Phend: You said you were finally able to get on after 6 months. Do you think that had anything to do with you being a physician and knowing how to work the system?

O'Neill: Absolutely. I got the letter, and it was a detailed letter about what it was they thought made me not qualified. I was previously at the University of Miami and I had to go back and get medical records that were more than 12 years old to try to demonstrate that without treatment what my baseline level of LDL was and I had to demonstrate to them on old records that I'd been statin intolerant and had an elevation of my CK enzyme to show I actually had myositis on statins. So that's for me because I was absolutely damned and determined that I was going to be on the drug, that there's a clear medical indication for it.

But for the average practicing cardiologist who's busy in practice and wants to prescribe the drug ... This is the first time in 40 years that I've been practicing where I couldn't write a prescription and have the patients' insurance company pay for it. And I have one of these Cadillac policies, one of these Blue Cross/Blue Shield policies that are ridiculously expensive on a monthly basis. I've never been sick before. So I've been paying to these guys for 50 years and now when I start to need some coverage, they give me this hard time. I think they're just putting a real firm block at the pricing. They're really doing a price revolt and making it impossible for patients to really get put on appropriate therapy.

And I also think that the company is charging a ridiculous amount. To charge what they're charging for these drugs is just abhorrent.

Phend: Looking at some of the other monoclonal antibodies to see what they cost per year, the PCSK9s aren't as high as some of the others, for example, what you'd use for rheumatoid arthritis. It doesn't seem like they have quite as bad a time getting approved as these.

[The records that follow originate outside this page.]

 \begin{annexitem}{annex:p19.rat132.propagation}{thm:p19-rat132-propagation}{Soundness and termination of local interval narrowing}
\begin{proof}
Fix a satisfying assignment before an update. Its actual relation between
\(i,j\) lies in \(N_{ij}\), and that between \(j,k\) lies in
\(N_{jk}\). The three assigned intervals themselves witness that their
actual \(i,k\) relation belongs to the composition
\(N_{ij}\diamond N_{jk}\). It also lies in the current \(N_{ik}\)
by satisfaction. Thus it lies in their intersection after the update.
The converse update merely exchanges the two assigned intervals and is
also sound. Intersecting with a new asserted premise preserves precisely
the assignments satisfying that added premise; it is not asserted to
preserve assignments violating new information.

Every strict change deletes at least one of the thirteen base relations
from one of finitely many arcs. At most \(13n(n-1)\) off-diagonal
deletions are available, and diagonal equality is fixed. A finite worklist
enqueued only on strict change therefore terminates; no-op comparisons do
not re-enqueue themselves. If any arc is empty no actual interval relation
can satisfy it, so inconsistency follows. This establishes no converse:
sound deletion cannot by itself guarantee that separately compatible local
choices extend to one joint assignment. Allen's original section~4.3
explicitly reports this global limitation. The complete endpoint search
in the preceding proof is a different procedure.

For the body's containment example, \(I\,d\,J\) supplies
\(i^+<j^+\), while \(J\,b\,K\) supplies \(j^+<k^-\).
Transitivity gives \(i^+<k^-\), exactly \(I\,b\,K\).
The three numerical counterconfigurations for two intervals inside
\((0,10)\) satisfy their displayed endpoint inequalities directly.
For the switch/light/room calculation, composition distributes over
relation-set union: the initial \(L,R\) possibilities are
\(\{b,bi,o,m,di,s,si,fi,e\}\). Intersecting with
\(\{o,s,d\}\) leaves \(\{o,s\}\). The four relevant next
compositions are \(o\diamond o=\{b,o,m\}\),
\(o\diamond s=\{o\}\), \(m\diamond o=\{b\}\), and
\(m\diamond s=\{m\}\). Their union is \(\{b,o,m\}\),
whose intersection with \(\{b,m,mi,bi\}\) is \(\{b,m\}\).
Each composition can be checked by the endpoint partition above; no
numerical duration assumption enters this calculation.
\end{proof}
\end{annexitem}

O'Neill: I think they look at the market size and look at the millions of patients that could theoretically be eligible for the drug and they're having sticker shock.

Phend: Now with the FOURIER results, do you think that's going to make any difference?

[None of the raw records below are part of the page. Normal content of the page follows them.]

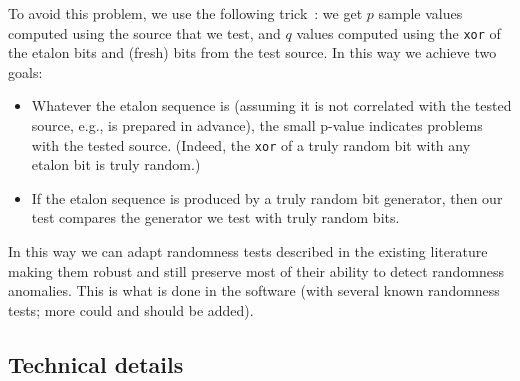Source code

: \documentclass[12pt,a4paper,fullpage]{article}
\begin{document}
To avoid this problem, we use the following trick~\cite{shen-robust}: we get $p$ sample values computed using the source that we test, and $q$ values computed using the \texttt{xor} of the etalon bits and (fresh) bits from the test source. In this way we achieve two goals:
\begin{itemize}
\item Whatever the etalon sequence is (assuming it is not correlated with the tested source, e.g., is prepared in advance), the small p-value indicates problems with the tested source. (Indeed,  the \texttt{xor} of a truly random bit with any etalon bit is truly random.)
\item If the etalon sequence is produced by a truly random bit generator, then our test compares the generator we test with truly random bits.
\end{itemize} 
In this way we can adapt randomness tests described in the existing literature making them robust and still preserve most of their ability to detect randomness anomalies. This is what is done in the software (with several known randomness tests; more could and should be added).

\subsection{Technical details}
\end{document}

O'Neill: I think it's going to help because the one big drawback that was not present before was, although the original ... trials showed a big reduction in cholesterol and their GLAGOV study showed a decrease in plaque size, there wasn't really any proof that hard endpoints were reduced. So the insurance companies could sort of stand under that shield that you haven't really proven that it really helps patients. It drops their cholesterol. There's so much data right now showing that LDL cholesterol has a profound adverse consequence in cardiovascular systems that it's a Flat Earth Society to say that there isn't a benefit from safely lowering LDL cholesterol. So now FOURIER shows that there's hard benefit, so that excuse for not reimbursing is gone.

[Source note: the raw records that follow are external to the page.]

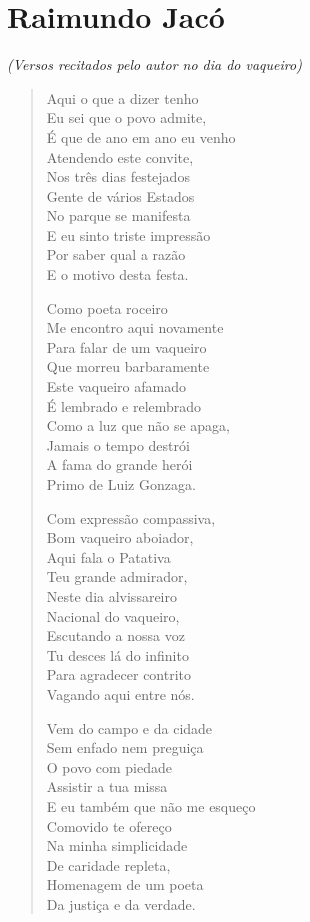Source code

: \chapter{Raimundo Jacó}	

\hfill\emph{(Versos recitados pelo autor no dia do vaqueiro)}

\begin{verse}
Aqui o que a dizer tenho\\
Eu sei que o povo admite,\\
É que de ano em ano eu venho\\
Atendendo este convite,\\
Nos três dias festejados\\
Gente de vários Estados\\
No parque se manifesta\\
E eu sinto triste impressão\\
Por saber qual a razão\\
E o motivo desta festa.

Como poeta roceiro\\
Me encontro aqui novamente\\
Para falar de um vaqueiro\\
Que morreu barbaramente\\
Este vaqueiro afamado\\
É lembrado e relembrado\\
Como a luz que não se apaga,\\
Jamais o tempo destrói\\
A fama do grande herói\\
Primo de Luiz Gonzaga.

Com expressão compassiva,\\
Bom vaqueiro aboiador,\\
Aqui fala o Patativa\\
Teu grande admirador,\\
Neste dia alvissareiro\\
Nacional do vaqueiro,\\
Escutando a nossa voz\\
Tu desces lá do infinito\\
Para agradecer contrito\\
Vagando aqui entre nós.

Vem do campo e da cidade\\
Sem enfado nem preguiça\\
O povo com piedade\\
Assistir a tua missa\\
E eu também que não me esqueço\\
Comovido te ofereço\\
Na minha simplicidade\\
De caridade repleta,\\
Homenagem de um poeta\\
Da justiça e da verdade.


\end{verse}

Phend: But the magnitude of the effect could be an issue.

O'Neill: But it's only a 2-year therapy. If you saw, the curves are splaying and they've only gone out to 2 years. So if you continued the trial for 5 years, you'd see a huge reduction in events.

Phend: With the number needed to treat and the cost per patient per year, it seems like there would be a huge price to prevent one event.

O'Neill: I don't think that's really where the best application is. I think the best application is in people who can't or won't take statins. Because those patients are not taking anything and their LDL is through the roof. And the drug is incredibly safe. Again on a personal basis, it's safe, it's easy to tolerate, and it's easy to use, and the compliance is going to be very high because you have to use it once a month.

As a physician, the patients I'd really like to treat are the people who are having side effects or problems taking statins and who have LDL cholesterols way over 200. In those patients the event rates are very high and the number needed to treat would be much lower. This is a trial where you superimpose high doses of statins and added evolocumab [Repatha] to that. The real true benefit is going to be in patients who can't take statins.